▸ PROVIDED DATA:
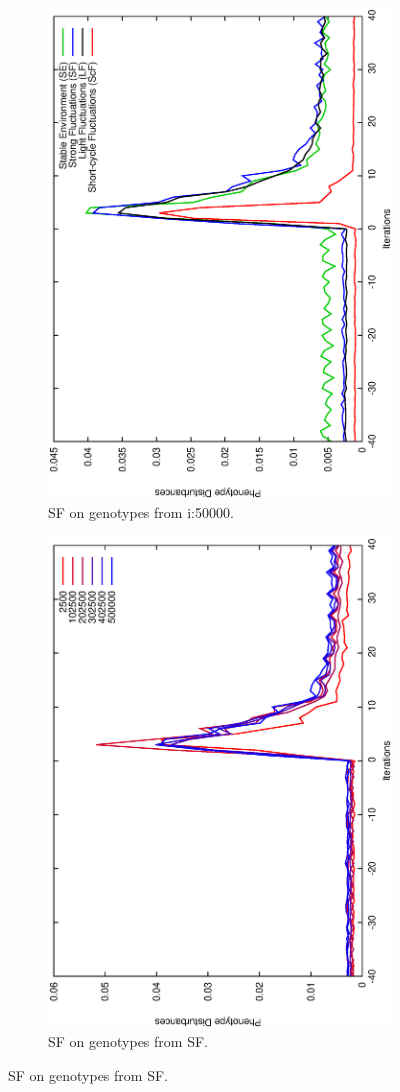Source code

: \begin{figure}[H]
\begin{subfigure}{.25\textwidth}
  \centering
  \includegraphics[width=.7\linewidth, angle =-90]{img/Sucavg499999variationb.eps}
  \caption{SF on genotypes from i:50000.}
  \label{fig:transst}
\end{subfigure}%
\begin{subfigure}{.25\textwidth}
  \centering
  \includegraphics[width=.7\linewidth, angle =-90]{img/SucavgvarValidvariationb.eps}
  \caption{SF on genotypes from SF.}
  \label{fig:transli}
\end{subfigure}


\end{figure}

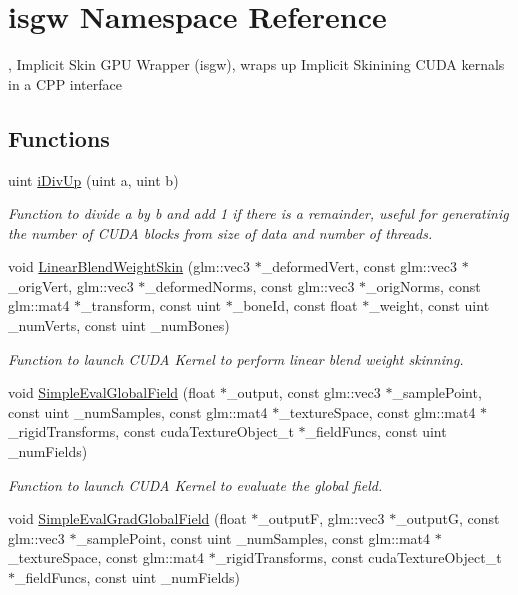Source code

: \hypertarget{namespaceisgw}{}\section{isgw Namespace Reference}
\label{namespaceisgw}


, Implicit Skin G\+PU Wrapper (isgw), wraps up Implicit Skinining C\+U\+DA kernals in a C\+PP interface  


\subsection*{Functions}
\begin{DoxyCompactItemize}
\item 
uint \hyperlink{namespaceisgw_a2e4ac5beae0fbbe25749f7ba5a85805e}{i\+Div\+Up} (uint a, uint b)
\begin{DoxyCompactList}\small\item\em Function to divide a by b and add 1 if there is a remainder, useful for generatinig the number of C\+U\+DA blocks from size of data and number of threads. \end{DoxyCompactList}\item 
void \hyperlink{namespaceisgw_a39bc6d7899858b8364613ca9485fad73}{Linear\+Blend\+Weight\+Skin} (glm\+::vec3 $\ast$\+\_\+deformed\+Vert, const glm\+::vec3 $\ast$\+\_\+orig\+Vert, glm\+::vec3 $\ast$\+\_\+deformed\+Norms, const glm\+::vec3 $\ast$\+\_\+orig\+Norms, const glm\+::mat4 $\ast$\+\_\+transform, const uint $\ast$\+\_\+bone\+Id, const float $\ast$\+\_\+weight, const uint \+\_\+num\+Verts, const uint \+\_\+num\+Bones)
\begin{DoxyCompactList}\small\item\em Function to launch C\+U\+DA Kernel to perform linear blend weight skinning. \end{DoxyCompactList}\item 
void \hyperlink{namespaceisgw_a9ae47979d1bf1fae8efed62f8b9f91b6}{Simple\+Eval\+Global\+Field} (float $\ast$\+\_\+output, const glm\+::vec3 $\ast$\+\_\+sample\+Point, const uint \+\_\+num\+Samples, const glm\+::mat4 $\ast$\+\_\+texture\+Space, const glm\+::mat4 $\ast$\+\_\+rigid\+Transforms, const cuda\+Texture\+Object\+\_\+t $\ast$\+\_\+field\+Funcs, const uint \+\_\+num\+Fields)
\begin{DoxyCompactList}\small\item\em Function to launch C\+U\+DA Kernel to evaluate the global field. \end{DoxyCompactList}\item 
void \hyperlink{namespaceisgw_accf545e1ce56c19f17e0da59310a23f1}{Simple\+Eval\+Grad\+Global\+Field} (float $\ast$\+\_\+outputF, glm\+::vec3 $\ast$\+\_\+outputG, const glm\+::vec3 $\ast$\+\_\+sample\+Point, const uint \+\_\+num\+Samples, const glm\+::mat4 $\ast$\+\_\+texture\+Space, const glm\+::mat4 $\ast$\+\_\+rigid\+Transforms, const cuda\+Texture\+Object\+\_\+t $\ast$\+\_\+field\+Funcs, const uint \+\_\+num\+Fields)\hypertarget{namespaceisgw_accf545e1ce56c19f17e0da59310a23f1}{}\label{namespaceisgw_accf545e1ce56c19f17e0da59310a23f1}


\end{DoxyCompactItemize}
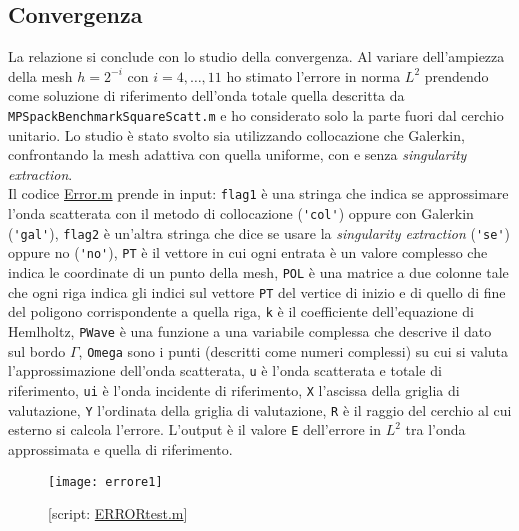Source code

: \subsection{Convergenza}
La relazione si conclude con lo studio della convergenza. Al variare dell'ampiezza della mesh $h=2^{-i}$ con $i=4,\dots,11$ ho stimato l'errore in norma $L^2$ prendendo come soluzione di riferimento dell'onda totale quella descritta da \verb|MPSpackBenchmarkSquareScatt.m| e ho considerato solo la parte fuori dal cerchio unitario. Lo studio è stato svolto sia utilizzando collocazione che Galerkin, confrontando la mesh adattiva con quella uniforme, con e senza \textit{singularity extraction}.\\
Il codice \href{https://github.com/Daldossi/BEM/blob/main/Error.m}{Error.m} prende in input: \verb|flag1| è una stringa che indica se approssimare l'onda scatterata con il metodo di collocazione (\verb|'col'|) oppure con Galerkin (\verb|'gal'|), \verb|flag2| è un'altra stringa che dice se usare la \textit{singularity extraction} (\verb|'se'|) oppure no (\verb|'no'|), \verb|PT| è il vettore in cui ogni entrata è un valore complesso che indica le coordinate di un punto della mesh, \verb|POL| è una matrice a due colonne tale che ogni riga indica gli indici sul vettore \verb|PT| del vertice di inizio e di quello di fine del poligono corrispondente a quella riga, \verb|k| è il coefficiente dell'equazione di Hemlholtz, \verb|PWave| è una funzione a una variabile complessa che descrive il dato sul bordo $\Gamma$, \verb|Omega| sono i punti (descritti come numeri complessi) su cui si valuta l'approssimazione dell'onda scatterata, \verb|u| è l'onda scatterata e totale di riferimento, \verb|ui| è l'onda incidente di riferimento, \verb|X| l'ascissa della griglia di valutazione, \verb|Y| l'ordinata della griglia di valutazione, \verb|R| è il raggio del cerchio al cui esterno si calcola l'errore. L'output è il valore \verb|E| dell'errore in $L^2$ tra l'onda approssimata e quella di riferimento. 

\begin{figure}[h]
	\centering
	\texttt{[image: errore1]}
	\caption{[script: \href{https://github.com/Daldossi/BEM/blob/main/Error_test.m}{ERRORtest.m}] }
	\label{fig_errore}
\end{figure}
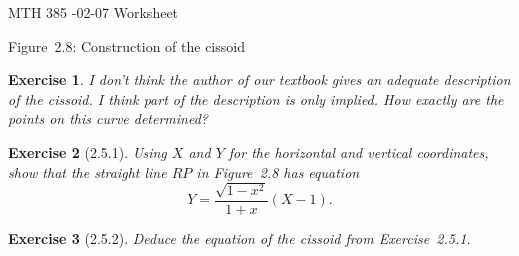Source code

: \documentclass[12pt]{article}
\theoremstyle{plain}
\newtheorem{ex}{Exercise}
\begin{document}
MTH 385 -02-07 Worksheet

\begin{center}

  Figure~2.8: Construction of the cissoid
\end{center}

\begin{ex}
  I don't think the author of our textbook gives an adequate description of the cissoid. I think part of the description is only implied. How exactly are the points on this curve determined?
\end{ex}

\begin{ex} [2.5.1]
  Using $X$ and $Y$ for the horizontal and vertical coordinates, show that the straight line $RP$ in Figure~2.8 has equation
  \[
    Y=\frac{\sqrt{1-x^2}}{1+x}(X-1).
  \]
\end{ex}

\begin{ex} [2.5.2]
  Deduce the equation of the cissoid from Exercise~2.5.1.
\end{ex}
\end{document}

▸ EXERCISE BRIEF: Go through the entries above and report every line in which the word "subsection" appears.

▸ RESULT OF THE TASK:
\subsection*{Functions}
: \subsection{Convergenza}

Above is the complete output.